In 2003, SDCWA signed the Quantification Settlement Agreement with the Imperial Irrigation District (IID) — the single largest user of Colorado River water in the region. The deal sends 80,000 acre-feet of conserved water per year to San Diego for 110 years. SDCWA funded canal lining and irrigation efficiency improvements in the Imperial Valley to free up the supply.
In 2015, the Claude Bud Lewis Carlsbad Desalination Plant came online as the largest seawater desalination facility in the Western Hemisphere. The plant produces roughly 56,000 acre-feet of water per year — about 10% of the region’s supply. It runs 24/7, independent of drought or snowpack conditions. The tradeoff: desalinated water is among the most expensive in the region, and the energy-intensive process carries its own environmental footprint.

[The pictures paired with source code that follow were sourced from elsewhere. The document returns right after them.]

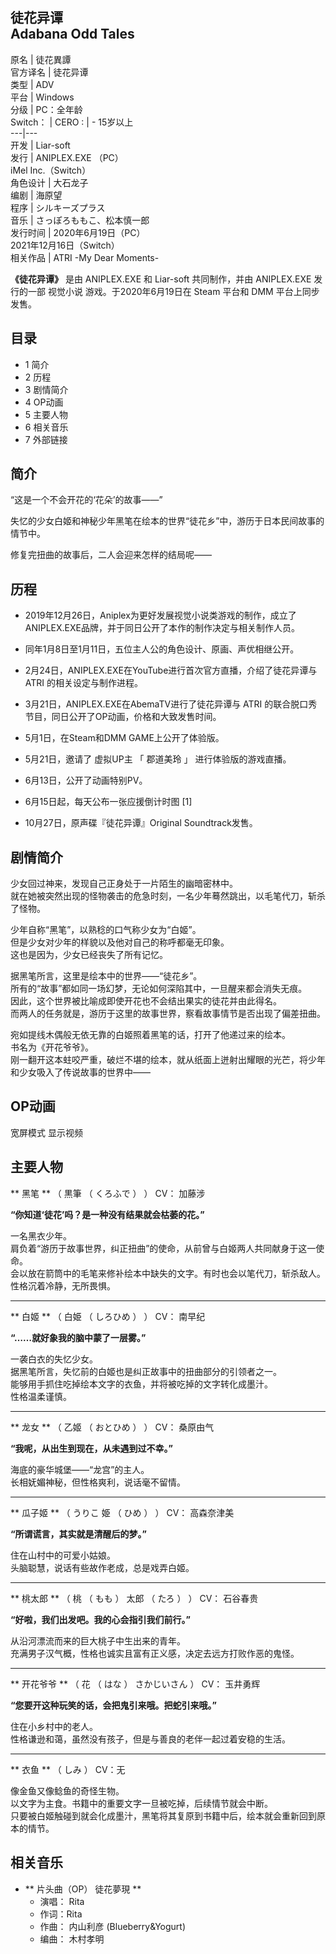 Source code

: 徒花异谭  
Adabana Odd Tales  
---  
原名  |  徒花異譚   
官方译名  |  徒花异谭   
类型  |  ADV   
平台  |  Windows   
分级  |  PC：全年龄   
Switch：  |  CERO  :  |  \- 15岁以上   
---|---  
开发  |  Liar-soft   
发行  |  ANIPLEX.EXE  （PC）   
iMel Inc.（Switch）  
角色设计  |  大石龙子   
编剧  |  海原望   
程序  |  シルキーズプラス   
音乐  |  さっぽろももこ、松本慎一郎   
发行时间  |  2020年6月19日（PC）   
2021年12月16日（Switch）  
相关作品  |  ATRI -My Dear Moments-   
  
**《徒花异谭》** 是由  ANIPLEX.EXE  和  Liar-soft  共同制作，并由  ANIPLEX.EXE  发行的一部  视觉小说
游戏。于2020年6月19日在  Steam  平台和  DMM  平台上同步发售。

##  目录

  * 1  简介 
  * 2  历程 
  * 3  剧情简介 
  * 4  OP动画 
  * 5  主要人物 
  * 6  相关音乐 
  * 7  外部链接 

##  简介

“这是一个不会开花的‘花朵’的故事——”

失忆的少女白姬和神秘少年黑笔在绘本的世界“徒花乡”中，游历于日本民间故事的情节中。

修复完扭曲的故事后，二人会迎来怎样的结局呢——

##  历程

  * 2019年12月26日，Aniplex为更好发展视觉小说类游戏的制作，成立了ANIPLEX.EXE品牌，并于同日公开了本作的制作决定与相关制作人员。 
  * 同年1月8日至1月11日，五位主人公的角色设计、原画、声优相继公开。 
  * 2月24日，ANIPLEX.EXE在YouTube进行首次官方直播，介绍了徒花异谭与  ATRI  的相关设定与制作进程。 
  * 3月21日，ANIPLEX.EXE在AbemaTV进行了徒花异谭与  ATRI  的联合脱口秀节目，同日公开了OP动画，价格和大致发售时间。 
  * 5月1日，在Steam和DMM GAME上公开了体验版。 
  * 5月21日，邀请了  虚拟UP主  「  郡道美玲  」  进行体验版的游戏直播。 
  * 6月13日，公开了动画特别PV。 
  * 6月15日起，每天公布一张应援倒计时图  [1] 

  * 10月27日，原声碟『徒花异谭』Original Soundtrack发售。 

##  剧情简介

少女回过神来，发现自己正身处于一片陌生的幽暗密林中。  
就在她被突然出现的怪物袭击的危急时刻，一名少年蓦然跳出，以毛笔代刀，斩杀了怪物。  

少年自称“黑笔”，以熟稔的口气称少女为“白姬”。  
但是少女对少年的样貌以及他对自己的称呼都毫无印象。  
这也是因为，少女已经丧失了所有记忆。  

据黑笔所言，这里是绘本中的世界——“徒花乡”。  
所有的“故事”都如同一场幻梦，无论如何深陷其中，一旦醒来都会消失无痕。  
因此，这个世界被比喻成即使开花也不会结出果实的徒花并由此得名。  
而两人的任务就是，游历于这里的故事世界，察看故事情节是否出现了偏差扭曲。  

宛如提线木偶般无依无靠的白姬照着黑笔的话，打开了他递过来的绘本。  
书名为《开花爷爷》。  
刚一翻开这本蛀咬严重，破烂不堪的绘本，就从纸面上迸射出耀眼的光芒，将少年和少女吸入了传说故事的世界中——  

##  OP动画

宽屏模式  显示视频

##  主要人物

** 黑笔  ** （  黒筆  （  くろふで  ）  ） CV：  加藤涉

**“你知道‘徒花’吗？是一种没有结果就会枯萎的花。”**  

一名黑衣少年。  
肩负着“游历于故事世界，纠正扭曲”的使命，从前曾与白姬两人共同献身于这一使命。  
会以放在箭筒中的毛笔来修补绘本中缺失的文字。有时也会以笔代刀，斩杀敌人。  
性格沉着冷静，无所畏惧。

* * *

** 白姬  ** （  白姫  （  しろひめ  ）  ） CV：  南早纪

**“……就好象我的脑中蒙了一层雾。”**  

一袭白衣的失忆少女。  
据黑笔所言，失忆前的白姬也是纠正故事中的扭曲部分的引领者之一。  
能够用手抓住吃掉绘本文字的衣鱼，并将被吃掉的文字转化成墨汁。  
性格温柔谨慎。

* * *

** 龙女  ** （  乙姬  （  おとひめ  ）  ） CV：  桑原由气

**“我呢，从出生到现在，从未遇到过不幸。”**  

海底的豪华城堡——“龙宫”的主人。  
长相妩媚神秘，但性格爽利，说话毫不留情。

* * *

** 瓜子姬  ** （  うりこ  姫  （  ひめ  ）  ） CV：  高森奈津美

**“所谓谎言，其实就是清醒后的梦。”**  

住在山村中的可爱小姑娘。  
头脑聪慧，说话有些故作老成，总是戏弄白姬。

* * *

** 桃太郎  ** （  桃  （  もも  ）  太郎  （  たろ  ）  ） CV：  石谷春贵

**“好啦，我们出发吧。我的心会指引我们前行。”**  

从沿河漂流而来的巨大桃子中生出来的青年。  
充满男子汉气概，性格也诚实且富有正义感，决定去远方打败作恶的鬼怪。

* * *

** 开花爷爷  ** （  花  （  はな  ）  さかじいさん  ） CV：  玉井勇辉

**“您要开这种玩笑的话，会把鬼引来哦。把蛇引来哦。”**  

住在小乡村中的老人。  
性格谦逊和蔼，虽然没有孩子，但是与善良的老伴一起过着安稳的生活。

* * *

** 衣鱼  ** （  しみ  ） CV：无

像金鱼又像鲶鱼的奇怪生物。  
以文字为主食。书籍中的重要文字一旦被吃掉，后续情节就会中断。  
只要被白姬触碰到就会化成墨汁，黑笔将其复原到书籍中后，绘本就会重新回到原本的情节。

##  相关音乐

  * ** 片头曲（OP）  徒花夢現  **
    * 演唱：  Rita 
    * 作词：Rita 
    * 作曲：  内山利彦  (Blueberry&Yogurt) 
    * 编曲：  木村孝明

Together, these projects dropped San Diego’s dependence on Metropolitan Water District imports from over 90% in the 1990s to around 40% today. That’s a remarkable shift for a region that was once almost entirely at the mercy of imported aqueduct water.
PFAS Contamination at MCAS Miramar
Marine Corps Air Station Miramar sits on 23,000 acres roughly 14 miles north of downtown San Diego. Like military installations across the country, Miramar used aqueous film-forming foam (AFFF) containing per- and polyfluoroalkyl substances (PFAS) for decades in firefighting training and emergency response.
The Department of Defense has confirmed PFAS detections in groundwater at and near MCAS Miramar. The base is among hundreds of military sites nationwide under investigation for PFAS contamination. In 2024, the EPA finalized enforceable maximum contaminant levels (MCLs) for six PFAS compounds in drinking water, including PFOS and PFOA at 4 parts per trillion each — levels far below what’s been detected at many military-adjacent sites.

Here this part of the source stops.